Worum gehts?




ICH BIN EIN FREIER MENSCH!
"Ich will unter keinen Umständen ein Allerweltsmensch sein. Ich habe ein Recht darauf, aus dem Rahmen zu fallen - wenn ich es kann. Ich wünsche mir Chancen, nicht Sicherheiten. Ich will kein ausgehaltener Bürger sein, gedemütigt und abgestumpft, weil der Staat für mich sorgt. Ich will dem Risiko begegnen, mich nach etwas sehnen und es verwirklichen, Schiffbruch erleiden und Erfolg haben. Ich lehne es ab, mir den eignen Antrieb mit einem Trinkgeld abkaufen zu lassen. Lieber will ich den Schwierigkeiten des Lebens entgegentreten, als ein gesichertes Dasein führen; lieber die gespannte Erregung des eigenen Erfolgs als die dumpfe Ruhe Utopiens. Ich will weder meine Freiheit gegen Wohltaten hergeben noch meine Menschenwürde gegen milde Gaben. Ich habe gelernt, selbst für mich zu denken und zu handeln, der Welt gerade ins Gesicht zu sehen und zu bekennen: dies ist mein Werk. Das alles ist gemeint, wenn ich sage: Ich bin ein freier Mensch."
(Albert Schweitzer)

Samstag, 1. Juni 2013

Ziele verfolgen

Wie kann ich etwas verändern in meinem Leben und zwar nachhaltig?

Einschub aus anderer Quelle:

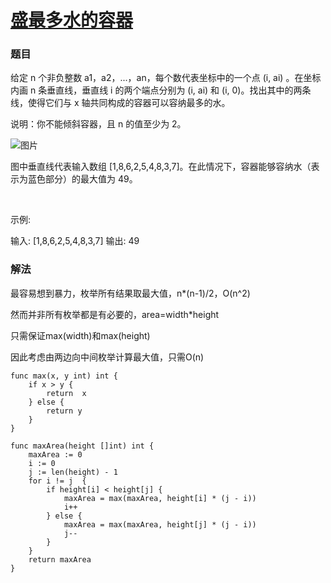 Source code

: # [盛最多水的容器](https://leetcode-cn.com/problems/container-with-most-water/)

### 题目

给定 n 个非负整数 a1，a2，...，an，每个数代表坐标中的一个点 (i, ai) 。在坐标内画 n 条垂直线，垂直线 i 的两个端点分别为 (i, ai) 和 (i, 0)。找出其中的两条线，使得它们与 x 轴共同构成的容器可以容纳最多的水。

说明：你不能倾斜容器，且 n 的值至少为 2。

![图片](https://aliyun-lc-upload.oss-cn-hangzhou.aliyuncs.com/aliyun-lc-upload/uploads/2018/07/25/question_11.jpg)

图中垂直线代表输入数组 [1,8,6,2,5,4,8,3,7]。在此情况下，容器能够容纳水（表示为蓝色部分）的最大值为 49。

 

示例:

输入: [1,8,6,2,5,4,8,3,7]
输出: 49


### 解法

最容易想到暴力，枚举所有结果取最大值，n*(n-1)/2，O(n^2)

然而并非所有枚举都是有必要的，area=width*height

只需保证max(width)和max(height)

因此考虑由两边向中间枚举计算最大值，只需O(n)

```
func max(x, y int) int {
	if x > y {
		return  x
	} else {
		return y
	}
}

func maxArea(height []int) int {
	maxArea := 0
	i := 0
	j := len(height) - 1
	for i != j  {
		if height[i] < height[j] {
			maxArea = max(maxArea, height[i] * (j - i))
			i++
		} else {
			maxArea = max(maxArea, height[j] * (j - i))
			j--
		}
	}
	return maxArea
}
``` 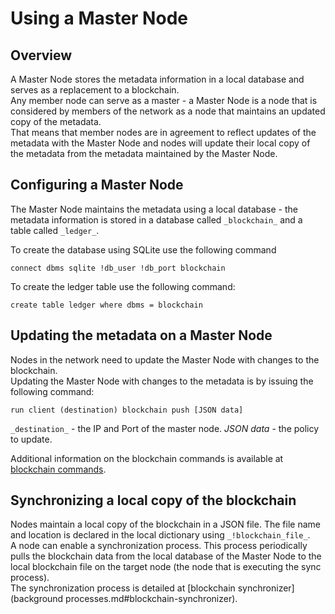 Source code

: # Using a Master Node

## Overview

A Master Node stores the metadata information in a local database and serves as a replacement to a blockchain.    
Any member node can serve as a master - a Master Node is a node that is considered by members of the network as a node that maintains an updated copy of the metadata.      
That means that member nodes are in agreement to reflect updates of the metadata with the Master Node and nodes will update their local copy of the metadata from the metadata maintained by the Master Node.

## Configuring a Master Node

The Master Node maintains the metadata using a local database - the metadata information is stored in a database called `_blockchain_` and a table called `_ledger_`.

To create the database using SQLite use the following command

```anylog
connect dbms sqlite !db_user !db_port blockchain 
```

To create the ledger table use the following command:

```anylog
create table ledger where dbms = blockchain
```

## Updating the metadata on a Master Node

Nodes in the network need to update the Master Node with changes to the blockchain.  
Updating the Master Node with changes to the metadata is by issuing the following command:
```anylog
run client (destination) blockchain push [JSON data]
```
`_destination_` - the IP and Port of the master node.
_JSON data_ - the policy to update.

Additional information on the blockchain commands is available at [blockchain commands](../blockchain/blockchain%20commands.md).

## Synchronizing a local copy of the blockchain

Nodes maintain a local copy of the blockchain in a JSON file. The file name and location is declared in the local dictionary using `_!blockchain_file_`.    
A node can enable a synchronization process. This process periodically pulls the blockchain data from the local database of the Master Node to the local blockchain file on the target node (the node that is executing the sync process).    
The synchronization process is detailed at [blockchain synchronizer](background processes.md#blockchain-synchronizer).  


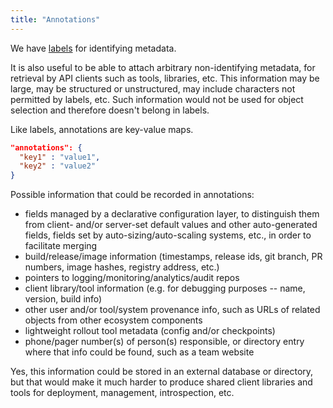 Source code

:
 ```yaml
---
title: "Annotations"
---
```

We have [labels](labels) for identifying metadata.

It is also useful to be able to attach arbitrary non-identifying metadata, for retrieval by API clients such as tools, libraries, etc. This information may be large, may be structured or unstructured, may include characters not permitted by labels, etc. Such information would not be used for object selection and therefore doesn't belong in labels.

Like labels, annotations are key-value maps.

```json
"annotations": {
  "key1" : "value1",
  "key2" : "value2"
}

```
Possible information that could be recorded in annotations:

* fields managed by a declarative configuration layer, to distinguish them from client- and/or server-set default values and other auto-generated fields, fields set by auto-sizing/auto-scaling systems, etc., in order to facilitate merging
* build/release/image information (timestamps, release ids, git branch, PR numbers, image hashes, registry address, etc.)
* pointers to logging/monitoring/analytics/audit repos
* client library/tool information (e.g. for debugging purposes -- name, version, build info)
* other user and/or tool/system provenance info, such as URLs of related objects from other ecosystem components
* lightweight rollout tool metadata (config and/or checkpoints)
* phone/pager number(s) of person(s) responsible, or directory entry where that info could be found, such as a team website

Yes, this information could be stored in an external database or directory, but that would make it much harder to produce shared client libraries and tools for deployment, management, introspection, etc.



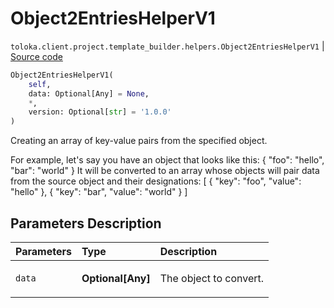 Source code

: # Object2EntriesHelperV1
`toloka.client.project.template_builder.helpers.Object2EntriesHelperV1` | [Source code](https://github.com/Toloka/toloka-kit/blob/v1.1.1/src/client/project/template_builder/helpers.py#L117)

```python
Object2EntriesHelperV1(
    self,
    data: Optional[Any] = None,
    *,
    version: Optional[str] = '1.0.0'
)
```

Creating an array of key-value pairs from the specified object.


For example, let's say you have an object that looks like this:
{
    "foo": "hello",
    "bar": "world"
}
It will be converted to an array whose objects will pair data from the source object and their designations:
[
    {
        "key": "foo",
        "value": "hello"
    },
    {
        "key": "bar",
        "value": "world"
    }
]

## Parameters Description

| Parameters | Type | Description |
| :----------| :----| :-----------|
`data`|**Optional\[Any\]**|<p>The object to convert.</p>

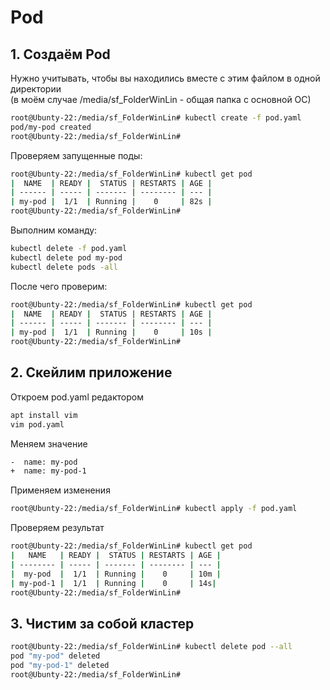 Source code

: # Pod

## 1. Создаём Pod

Нужно учитывать, чтобы вы находились вместе с этим файлом в одной директории   
(в моём случае /media/sf_FolderWinLin - общая папка с основной ОС)
```sh
root@Ubunty-22:/media/sf_FolderWinLin# kubectl create -f pod.yaml
pod/my-pod created
root@Ubunty-22:/media/sf_FolderWinLin# 
```

Проверяем запущенные поды:
```sh
root@Ubunty-22:/media/sf_FolderWinLin# kubectl get pod
|  NAME  | READY |  STATUS | RESTARTS | AGE |    
| ------ | ----- | ------- | -------- | --- |         
| my-pod |  1/1  | Running |    0     | 82s |
root@Ubunty-22:/media/sf_FolderWinLin#
```

Выполним команду:
```sh
kubectl delete -f pod.yaml
kubectl delete pod my-pod
kubectl delete pods -all
```

После чего проверим:
```sh
root@Ubunty-22:/media/sf_FolderWinLin# kubectl get pod
|  NAME  | READY |  STATUS | RESTARTS | AGE |    
| ------ | ----- | ------- | -------- | --- |         
| my-pod |  1/1  | Running |    0     | 10s |
root@Ubunty-22:/media/sf_FolderWinLin#
```
## 2. Скейлим приложение
Откроем pod.yaml редактором
```sh
apt install vim
vim pod.yaml
```

Меняем значение
```sh
-  name: my-pod
+  name: my-pod-1
```

Применяем изменения
```sh
root@Ubunty-22:/media/sf_FolderWinLin# kubectl apply -f pod.yaml
```

Проверяем результат
```sh
root@Ubunty-22:/media/sf_FolderWinLin# kubectl get pod
|   NAME   | READY |  STATUS | RESTARTS | AGE |
| -------- | ----- | ------- | -------- | --- |
|  my-pod  |  1/1  | Running |    0     | 10m |   
| my-pod-1 |  1/1  | Running |    0     | 14s|
root@Ubunty-22:/media/sf_FolderWinLin#
```
## 3. Чистим за собой кластер
```sh
root@Ubunty-22:/media/sf_FolderWinLin# kubectl delete pod --all
pod "my-pod" deleted
pod "my-pod-1" deleted
root@Ubunty-22:/media/sf_FolderWinLin#
```
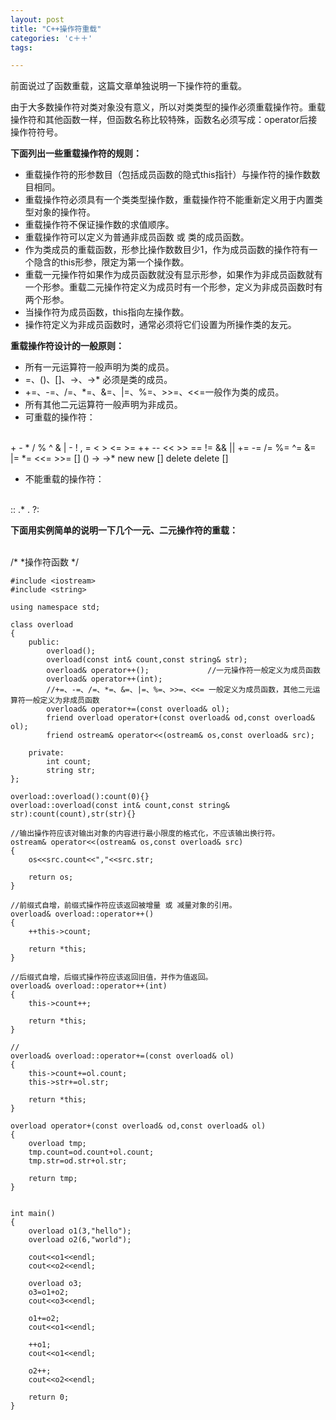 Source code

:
 ```yaml
---
layout: post
title: "C++操作符重载"
categories: 'c＋＋'
tags:

---
```



前面说过了函数重载，这篇文章单独说明一下操作符的重载。

由于大多数操作符对类对象没有意义，所以对类类型的操作必须重载操作符。重载操作符和其他函数一样，但函数名称比较特殊，函数名必须写成：operator后接操作符符号。

**下面列出一些重载操作符的规则：**

* 重载操作符的形参数目（包括成员函数的隐式this指针）与操作符的操作数数目相同。
* 重载操作符必须具有一个类类型操作数，重载操作符不能重新定义用于内置类型对象的操作符。
* 重载操作符不保证操作数的求值顺序。
* 重载操作符可以定义为普通非成员函数 或 类的成员函数。
* 作为类成员的重载函数，形参比操作数数目少1，作为成员函数的操作符有一个隐含的this形参，限定为第一个操作数。
* 重载一元操作符如果作为成员函数就没有显示形参，如果作为非成员函数就有一个形参。重载二元操作符定义为成员时有一个形参，定义为非成员函数时有两个形参。
* 当操作符为成员函数，this指向左操作数。
* 操作符定义为非成员函数时，通常必须将它们设置为所操作类的友元。

**重载操作符设计的一般原则：**

* 所有一元运算符一般声明为类的成员。
* =、()、[]、->、->* 必须是类的成员。
* +=、-=、/=、*=、&=、|=、%=、>>=、<<=一般作为类的成员。
* 所有其他二元运算符一般声明为非成员。	
* 可重载的操作符：

<br>
	+		-		*		/		%		^
	&		|		-		!		,		=
	<		>		<=		>=		++		--
	<<		>>		==		!=		&&		||
	+=		-=		/=		%=		^=		&=
	|=		*=		<<=		>>=		[]		()
	->		->*		new		new []	delete	delete []
</br>
	
* 不能重载的操作符：

<br>
	::		.*		.		?:
</br>

**下面用实例简单的说明一下几个一元、二元操作符的重载：**
						
<br>
	/*
	 *操作符函数
	 */

	#include <iostream>
	#include <string>

	using namespace std;

	class overload
	{
		public:
			overload();
			overload(const int& count,const string& str);
			overload& operator++();				//一元操作符一般定义为成员函数
			overload& operator++(int);
			//+=、-=、/=、*=、&=、|=、%=、>>=、<<= 一般定义为成员函数，其他二元运算符一般定义为非成员函数
			overload& operator+=(const overload& ol);
			friend overload operator+(const overload& od,const overload& ol);
			friend ostream& operator<<(ostream& os,const overload& src);

		private:
			int count;
			string str;
	};	

	overload::overload():count(0){}
	overload::overload(const int& count,const string& str):count(count),str(str){}

	//输出操作符应该对输出对象的内容进行最小限度的格式化，不应该输出换行符。
	ostream& operator<<(ostream& os,const overload& src)
	{
		os<<src.count<<","<<src.str;

		return os;
	}

	//前缀式自增，前缀式操作符应该返回被增量 或 减量对象的引用。
	overload& overload::operator++()
	{
		++this->count;

		return *this;
	}

	//后缀式自增，后缀式操作符应该返回旧值，并作为值返回。
	overload& overload::operator++(int)
	{
		this->count++;

		return *this;
	}

	//
	overload& overload::operator+=(const overload& ol)
	{
		this->count+=ol.count;
		this->str+=ol.str;

		return *this;
	}

	overload operator+(const overload& od,const overload& ol)
	{
		overload tmp;
		tmp.count=od.count+ol.count;
		tmp.str=od.str+ol.str;

		return tmp;
	}


	int main()
	{
		overload o1(3,"hello");
		overload o2(6,"world");

		cout<<o1<<endl;
		cout<<o2<<endl;

		overload o3;
		o3=o1+o2;
		cout<<o3<<endl;

		o1+=o2;
		cout<<o1<<endl;

		++o1;
		cout<<o1<<endl;

		o2++;
		cout<<o2<<endl;

		return 0;
	}

</br>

Hirnforscher haben herausgefunden, das wir das, was wir mit Freude tun, freiwillig tun, uns weiterbringt. Also ist es folgerichtig, das wir uns ein Ziel setzen. Ein Ziel! Das Fokussieren auf eine Sache die wir gerne erreichen möchten.

Am besten setzen wir einen Fokus, in dem wir alle Ablenkungsquellen einmal für einen Tag ausschalten. Das heisst, kein Fernsehen, kein Internet, kein Radio, kein Telefon. Gar nicht so einfach in unserem medienbestimmten Leben, ich weiß. Das dies auch nicht mal so eben zu bewerkstelligen ist, als Berufstätige/r, Mutter/Vater oder Partner/in bestreitet niemand.

Deshalb ist es vielleicht für den Anfang eine halbe bis eine Stunde am Tag, in der wir uns zurückziehen und uns mit uns selbst und unseren Veränderungswünschen beschäftigen.

In dieser Zeit machen wir uns eine Liste, in der wir munter, ohne Bewertung einfach alles aufschreiben, was wir gerne in unserem Leben verändern möchten. Ohne jede Bewertung. Und dann suchen wir uns ein Ziel aus, und zwar nicht das grösste, sondern eines, was wir auch erfolgversprechend mit unseren vorhandenen Möglichkeiten angehen können.

Wir sammeln Gedanken und innere Bilder, wie es sein wird, wenn wir das erreicht haben und schauen, wie sich das in uns anfühlt.

Der größte Motivator ist die Freude und Begeisterung für etwas. Dann lernt unser Gehirn bereitwillig. Unterstützen können wir ein Ziel, in dem wir es verankern, uns erinnern. Immer wieder. Durch ein Ritual, durch ein Bild, was wir damit in Zusammenhang bringen, oder auch damit, das wir uns ein Ziel deutlich sichtbar aufschreiben. Zum Beispiel mit einem Window Color Stift auf unsere Fensterscheibe oder auf einen Spiegel. Ich liebe zum Beispiel diese Armbänder, auf denen ein Wort, ein Satz oder ein Symbol steht, das mich jederzeit an das erinnert, was ich mir vorgenommen habe.

Wie gesagt, klein anfangen, mit kleinen Schritten, dann kommt der Erfolg und wir haben uns selbst bestätigt, das wir selbst etwas in uns verändern könnnen. Das macht Lust auf mehr.